EXERCISE BRIEF:
In the records below, pick out all lines containing the word "codes".
======
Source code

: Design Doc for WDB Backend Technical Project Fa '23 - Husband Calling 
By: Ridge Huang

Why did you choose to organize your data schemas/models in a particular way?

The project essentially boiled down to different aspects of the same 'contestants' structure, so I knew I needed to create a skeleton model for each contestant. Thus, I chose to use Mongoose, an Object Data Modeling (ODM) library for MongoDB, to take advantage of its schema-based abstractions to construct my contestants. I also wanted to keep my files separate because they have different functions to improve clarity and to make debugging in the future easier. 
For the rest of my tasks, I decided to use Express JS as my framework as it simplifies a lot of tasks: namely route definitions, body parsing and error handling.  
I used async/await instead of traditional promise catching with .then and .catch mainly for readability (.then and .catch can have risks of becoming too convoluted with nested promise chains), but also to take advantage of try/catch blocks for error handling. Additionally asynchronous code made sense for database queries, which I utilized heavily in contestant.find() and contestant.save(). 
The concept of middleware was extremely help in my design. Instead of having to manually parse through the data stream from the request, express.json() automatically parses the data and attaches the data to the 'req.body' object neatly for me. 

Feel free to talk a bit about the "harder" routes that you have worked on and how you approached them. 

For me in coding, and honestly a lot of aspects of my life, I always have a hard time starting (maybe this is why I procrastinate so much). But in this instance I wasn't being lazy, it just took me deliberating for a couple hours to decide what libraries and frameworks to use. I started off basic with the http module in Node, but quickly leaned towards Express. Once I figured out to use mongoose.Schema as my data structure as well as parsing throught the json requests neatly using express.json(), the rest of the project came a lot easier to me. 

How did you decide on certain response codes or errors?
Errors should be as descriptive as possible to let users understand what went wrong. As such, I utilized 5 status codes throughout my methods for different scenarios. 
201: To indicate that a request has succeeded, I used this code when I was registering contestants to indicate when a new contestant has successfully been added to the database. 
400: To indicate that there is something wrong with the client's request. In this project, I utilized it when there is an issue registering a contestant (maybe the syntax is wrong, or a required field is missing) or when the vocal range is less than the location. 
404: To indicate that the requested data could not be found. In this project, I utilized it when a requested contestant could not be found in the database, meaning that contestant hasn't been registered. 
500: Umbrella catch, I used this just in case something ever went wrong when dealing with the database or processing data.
======
WORKED SOLUTION:
How did you decide on certain response codes or errors?
Errors should be as descriptive as possible to let users understand what went wrong. As such, I utilized 5 status codes throughout my methods for different scenarios. 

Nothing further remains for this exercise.